Using the Last.FM Radio Player you can listen to “similar artists” of any band or artist you like. This can be an absolutely awesome way to find new music you haven’t heard before. In fact I’m doing it right now and I’m listening to a band I have heard a bit about before but hadn’t heard previously called Architecture In Helsinki. The song is called “Fumble” and I am really enjoying it. Last.FM has a feature where you can press a heart icon which means you love that track. This is a great way of keeping track of new music that you like and you heard for the first time.

#5 Using the Last.FM Radio Player to listen to “Artist Fan Radio”

This is similar to the above reason except with this setting you get a bit more varied results. This is really great for really expanding your horizons but still upping the chances that you’re actually going to like what you hear. I can’t even imagine why anyone would listen to the real radio when Last.FM is around. The real radio is predicable and boring and almost always plays the same old songs over and over again. Last.FM is a way to hear great music that you may not have heard before but that also fits in well with your tastes (and if you don’t like the song you can always just skip to the next one!)
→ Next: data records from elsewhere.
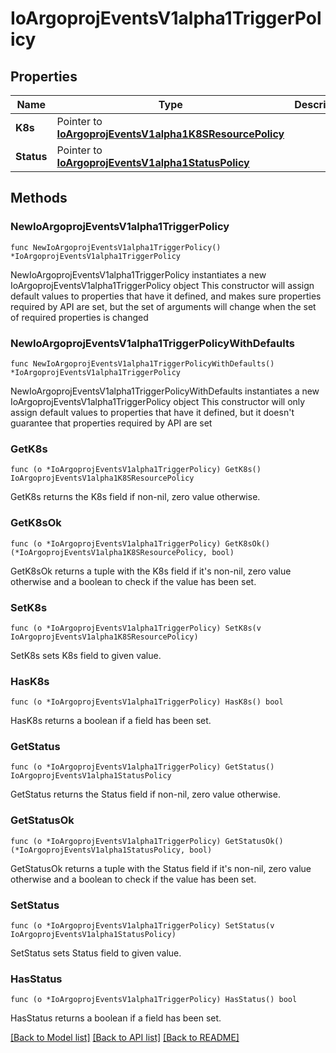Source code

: # IoArgoprojEventsV1alpha1TriggerPolicy

## Properties

Name | Type | Description | Notes
------------ | ------------- | ------------- | -------------
**K8s** | Pointer to [**IoArgoprojEventsV1alpha1K8SResourcePolicy**](IoArgoprojEventsV1alpha1K8SResourcePolicy.md) |  | [optional] 
**Status** | Pointer to [**IoArgoprojEventsV1alpha1StatusPolicy**](IoArgoprojEventsV1alpha1StatusPolicy.md) |  | [optional] 

## Methods

### NewIoArgoprojEventsV1alpha1TriggerPolicy

`func NewIoArgoprojEventsV1alpha1TriggerPolicy() *IoArgoprojEventsV1alpha1TriggerPolicy`

NewIoArgoprojEventsV1alpha1TriggerPolicy instantiates a new IoArgoprojEventsV1alpha1TriggerPolicy object
This constructor will assign default values to properties that have it defined,
and makes sure properties required by API are set, but the set of arguments
will change when the set of required properties is changed

### NewIoArgoprojEventsV1alpha1TriggerPolicyWithDefaults

`func NewIoArgoprojEventsV1alpha1TriggerPolicyWithDefaults() *IoArgoprojEventsV1alpha1TriggerPolicy`

NewIoArgoprojEventsV1alpha1TriggerPolicyWithDefaults instantiates a new IoArgoprojEventsV1alpha1TriggerPolicy object
This constructor will only assign default values to properties that have it defined,
but it doesn't guarantee that properties required by API are set

### GetK8s

`func (o *IoArgoprojEventsV1alpha1TriggerPolicy) GetK8s() IoArgoprojEventsV1alpha1K8SResourcePolicy`

GetK8s returns the K8s field if non-nil, zero value otherwise.

### GetK8sOk

`func (o *IoArgoprojEventsV1alpha1TriggerPolicy) GetK8sOk() (*IoArgoprojEventsV1alpha1K8SResourcePolicy, bool)`

GetK8sOk returns a tuple with the K8s field if it's non-nil, zero value otherwise
and a boolean to check if the value has been set.

### SetK8s

`func (o *IoArgoprojEventsV1alpha1TriggerPolicy) SetK8s(v IoArgoprojEventsV1alpha1K8SResourcePolicy)`

SetK8s sets K8s field to given value.

### HasK8s

`func (o *IoArgoprojEventsV1alpha1TriggerPolicy) HasK8s() bool`

HasK8s returns a boolean if a field has been set.

### GetStatus

`func (o *IoArgoprojEventsV1alpha1TriggerPolicy) GetStatus() IoArgoprojEventsV1alpha1StatusPolicy`

GetStatus returns the Status field if non-nil, zero value otherwise.

### GetStatusOk

`func (o *IoArgoprojEventsV1alpha1TriggerPolicy) GetStatusOk() (*IoArgoprojEventsV1alpha1StatusPolicy, bool)`

GetStatusOk returns a tuple with the Status field if it's non-nil, zero value otherwise
and a boolean to check if the value has been set.

### SetStatus

`func (o *IoArgoprojEventsV1alpha1TriggerPolicy) SetStatus(v IoArgoprojEventsV1alpha1StatusPolicy)`

SetStatus sets Status field to given value.

### HasStatus

`func (o *IoArgoprojEventsV1alpha1TriggerPolicy) HasStatus() bool`

HasStatus returns a boolean if a field has been set.


[[Back to Model list]](../README.md#documentation-for-models) [[Back to API list]](../README.md#documentation-for-api-endpoints) [[Back to README]](../README.md)


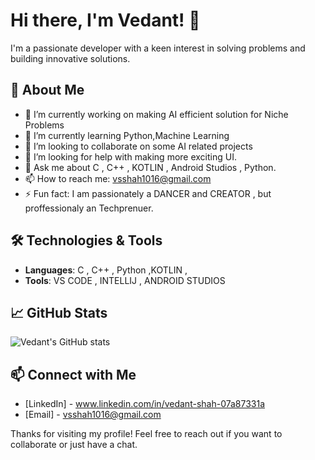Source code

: # Hi there, I'm Vedant! 👋

I'm a passionate developer with a keen interest in solving problems and building innovative solutions. 

## 🚀 About Me

- 🔭 I’m currently working on making AI efficient solution for Niche Problems
- 🌱 I’m currently learning Python,Machine Learning
- 👯 I’m looking to collaborate on some AI related projects
- 🤔 I’m looking for help with making more exciting UI.
- 💬 Ask me about C , C++ , KOTLIN , Android Studios , Python.
- 📫 How to reach me: vsshah1016@gmail.com
- ⚡ Fun fact: I am passionately a DANCER and CREATOR , but proffessionaly an Techprenuer.

## 🛠️ Technologies & Tools

- **Languages**: C , C++ , Python ,KOTLIN , 
- **Tools**: VS CODE , INTELLIJ , ANDROID STUDIOS

## 📈 GitHub Stats

![Vedant's GitHub stats](https://github-readme-stats.vercel.app/api?username=Vedant-1016&show_icons=true&theme=radical)


## 📫 Connect with Me

- [LinkedIn] - www.linkedin.com/in/vedant-shah-07a87331a
- [Email] - vsshah1016@gmail.com

Thanks for visiting my profile! Feel free to reach out if you want to collaborate or just have a chat.
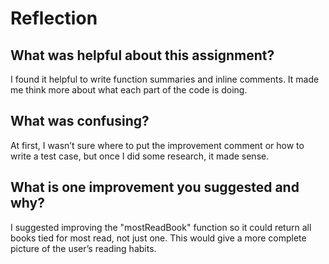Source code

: # Reflection

## What was helpful about this assignment?
I found it helpful to write function summaries and inline comments. 
It made me think more  about what each part of the code is doing.

## What was confusing?
At first, I wasn’t sure where to put the improvement comment or how to write a test case, but
once I did some research, it made sense.

## What is one improvement you suggested and why?
I suggested improving the "mostReadBook" function so it could return all books tied for most read, not just one.
This would give a more complete picture of the user’s reading habits.
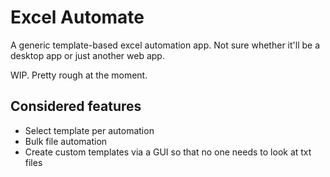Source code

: # Excel Automate

A generic template-based excel automation app. Not sure whether it'll be a desktop app or just another web app. 

WIP. Pretty rough at the moment.

## Considered features
- Select template per automation
- Bulk file automation
- Create custom templates via a GUI so that no one needs to look at txt files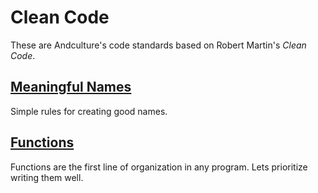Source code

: # Clean Code

These are Andculture's code standards based on Robert Martin's _Clean Code_.

## [Meaningful Names](clean-code/MEANINGFUL-NAMES.md)

Simple rules for creating good names.

## [Functions](clean-code/FUNCTIONS.md)

Functions are the first line of organization in any program. Lets prioritize writing them well.
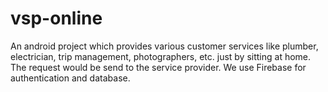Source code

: # vsp-online
An android project which provides various customer services like plumber, electrician, trip management, photographers, etc. just by sitting at home. The request would be send to the service provider. We use Firebase for authentication and database.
#6 Using the Last.FM Radio Player to listen to “Tagged Radio”/Tag Charts

Using this you get to hear all the tracks/albums/artists that were “tagged” a certain term by other Last.FM listeners. This is truly awesome! It’s really cool to go through and tag different artists and songs with different terms. I’m a huge lover of psychedelic music so I spend some time tagging psychedelic music as such. It’s great because I can listen the Last.FM Radio Player for music tagged as “psychedelic” and I get to hear a bunch of cool psychedelic music I haven’t heard before (usually mixed in with some that I have heard before which makes it less overwhelming!) Also really cool are the tagged charts. For example the top 5 artists tagged for “Psychedelic” are #1 Pink Floyd, #2 The Doors, #3 The Beatles, #4 Jimi Hendrix, and #5 The Velvet Underground.

#7 Discovering new bands/artists!

There’s a great number of bands/solo artists I’ve discovered via Last.FM that I don’t think I would have ever heard otherwise. The best example of this is the indie psychedelic rock band Scumbo.

These are just 7 of the many reasons why I’m addicted to Last.FM and why I highly recommend it to any music lovers out there who haven’t discovered it yet. It’s the best music site on the internet and a great place to find new music that you’ll really be interested in.